Forecasting the Mechanical Properties of Plastic Concrete Employing Experimental Data Using Machine Learning Algorithms: DT, MLPNN, SVM, and RF

Increased population necessitates an expansion of infrastructure and urbanization, resulting in growth in the construction industry. A rise in population also results in an increased plastic waste, globally. Recycling plastic waste is a global concern. Utilization of plastic waste in concrete can be an optimal solution from recycling perspective in construction industry. As environmental issues continue to grow, the development of predictive machine learning models is critical. Thus, this study aims to create modelling tools for estimating the compressive and tensile strengths of plastic concrete.

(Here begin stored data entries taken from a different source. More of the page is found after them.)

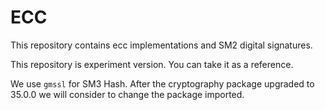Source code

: # ECC
This repository contains ecc implementations and SM2 digital signatures.

This repository is experiment version. You can take it as a reference.

We use `gmssl` for SM3 Hash. After the cryptography package upgraded to 35.0.0 we will consider to change the package imported.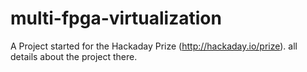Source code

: multi-fpga-virtualization
=========================

A Project started for the Hackaday Prize (http://hackaday.io/prize). all details about the project there.
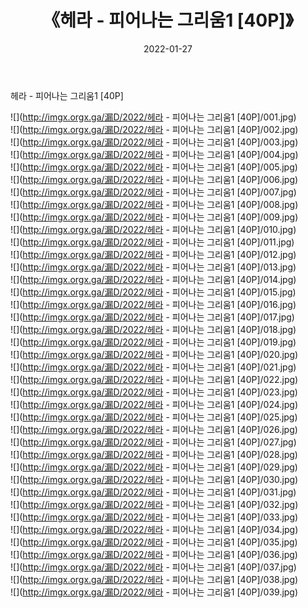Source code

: ﻿---
layout: post
title:  《헤라 - 피어나는 그리움1 [40P]》
date:   2022-01-27
img: http://imgx.orgx.ga/漏D/2022/헤라 - 피어나는 그리움1 [40P]/000.jpg
categories: [美女, 清纯, 唯美]
---

헤라 - 피어나는 그리움1 [40P]

  ![](http://imgx.orgx.ga/漏D/2022/헤라 - 피어나는 그리움1 [40P]/001.jpg) <br> ![](http://imgx.orgx.ga/漏D/2022/헤라 - 피어나는 그리움1 [40P]/002.jpg) <br> ![](http://imgx.orgx.ga/漏D/2022/헤라 - 피어나는 그리움1 [40P]/003.jpg) <br> ![](http://imgx.orgx.ga/漏D/2022/헤라 - 피어나는 그리움1 [40P]/004.jpg) <br> ![](http://imgx.orgx.ga/漏D/2022/헤라 - 피어나는 그리움1 [40P]/005.jpg) <br> ![](http://imgx.orgx.ga/漏D/2022/헤라 - 피어나는 그리움1 [40P]/006.jpg) <br> ![](http://imgx.orgx.ga/漏D/2022/헤라 - 피어나는 그리움1 [40P]/007.jpg) <br> ![](http://imgx.orgx.ga/漏D/2022/헤라 - 피어나는 그리움1 [40P]/008.jpg) <br> ![](http://imgx.orgx.ga/漏D/2022/헤라 - 피어나는 그리움1 [40P]/009.jpg) <br> ![](http://imgx.orgx.ga/漏D/2022/헤라 - 피어나는 그리움1 [40P]/010.jpg) <br> ![](http://imgx.orgx.ga/漏D/2022/헤라 - 피어나는 그리움1 [40P]/011.jpg) <br> ![](http://imgx.orgx.ga/漏D/2022/헤라 - 피어나는 그리움1 [40P]/012.jpg) <br> ![](http://imgx.orgx.ga/漏D/2022/헤라 - 피어나는 그리움1 [40P]/013.jpg) <br> ![](http://imgx.orgx.ga/漏D/2022/헤라 - 피어나는 그리움1 [40P]/014.jpg) <br> ![](http://imgx.orgx.ga/漏D/2022/헤라 - 피어나는 그리움1 [40P]/015.jpg) <br> ![](http://imgx.orgx.ga/漏D/2022/헤라 - 피어나는 그리움1 [40P]/016.jpg) <br> ![](http://imgx.orgx.ga/漏D/2022/헤라 - 피어나는 그리움1 [40P]/017.jpg) <br> ![](http://imgx.orgx.ga/漏D/2022/헤라 - 피어나는 그리움1 [40P]/018.jpg) <br> ![](http://imgx.orgx.ga/漏D/2022/헤라 - 피어나는 그리움1 [40P]/019.jpg) <br> ![](http://imgx.orgx.ga/漏D/2022/헤라 - 피어나는 그리움1 [40P]/020.jpg) <br> ![](http://imgx.orgx.ga/漏D/2022/헤라 - 피어나는 그리움1 [40P]/021.jpg) <br> ![](http://imgx.orgx.ga/漏D/2022/헤라 - 피어나는 그리움1 [40P]/022.jpg) <br> ![](http://imgx.orgx.ga/漏D/2022/헤라 - 피어나는 그리움1 [40P]/023.jpg) <br> ![](http://imgx.orgx.ga/漏D/2022/헤라 - 피어나는 그리움1 [40P]/024.jpg) <br> ![](http://imgx.orgx.ga/漏D/2022/헤라 - 피어나는 그리움1 [40P]/025.jpg) <br> ![](http://imgx.orgx.ga/漏D/2022/헤라 - 피어나는 그리움1 [40P]/026.jpg) <br> ![](http://imgx.orgx.ga/漏D/2022/헤라 - 피어나는 그리움1 [40P]/027.jpg) <br> ![](http://imgx.orgx.ga/漏D/2022/헤라 - 피어나는 그리움1 [40P]/028.jpg) <br> ![](http://imgx.orgx.ga/漏D/2022/헤라 - 피어나는 그리움1 [40P]/029.jpg) <br> ![](http://imgx.orgx.ga/漏D/2022/헤라 - 피어나는 그리움1 [40P]/030.jpg) <br> ![](http://imgx.orgx.ga/漏D/2022/헤라 - 피어나는 그리움1 [40P]/031.jpg) <br> ![](http://imgx.orgx.ga/漏D/2022/헤라 - 피어나는 그리움1 [40P]/032.jpg) <br> ![](http://imgx.orgx.ga/漏D/2022/헤라 - 피어나는 그리움1 [40P]/033.jpg) <br> ![](http://imgx.orgx.ga/漏D/2022/헤라 - 피어나는 그리움1 [40P]/034.jpg) <br> ![](http://imgx.orgx.ga/漏D/2022/헤라 - 피어나는 그리움1 [40P]/035.jpg) <br> ![](http://imgx.orgx.ga/漏D/2022/헤라 - 피어나는 그리움1 [40P]/036.jpg) <br> ![](http://imgx.orgx.ga/漏D/2022/헤라 - 피어나는 그리움1 [40P]/037.jpg) <br> ![](http://imgx.orgx.ga/漏D/2022/헤라 - 피어나는 그리움1 [40P]/038.jpg) <br> ![](http://imgx.orgx.ga/漏D/2022/헤라 - 피어나는 그리움1 [40P]/039.jpg) <br>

For predicting the strength of concrete produced with plastic waste, this research integrates machine learning algorithms (individual and ensemble techniques), including bagging and adaptive boosting by including weak learners. For predicting the mechanical properties, 80 cylinders for compressive strength and 80 cylinders for split tensile strength were casted and tested with varying percentages of irradiated plastic waste, either as of cement or fine aggregate replacement. In addition, a thorough and reliable database, including 320 compressive strength tests and 320 split tensile strength tests, was generated from existing literature. Individual, bagging and adaptive boosting models of decision tree, multilayer perceptron neural network, and support vector machines were developed and compared with modified learner model of random forest. The results implied that individual model response was enriched by utilizing bagging and boosting learners. A random forest with a modified learner algorithm provided the robust performance of the models with coefficient correlation of 0.932 for compressive strength and 0.86 for split tensile strength with the least errors. Sensitivity analyses showed that tensile strength models were least sensitive to water and coarse aggregates, while cement, silica fume, coarse aggregate, and age have a substantial effect on compressive strength models. To minimize overfitting errors and corroborate the generalized modelling result, a cross-validation K-Fold technique was used. Machine learning algorithms are used to predict mechanical properties of plastic concrete to promote sustainability in construction industry.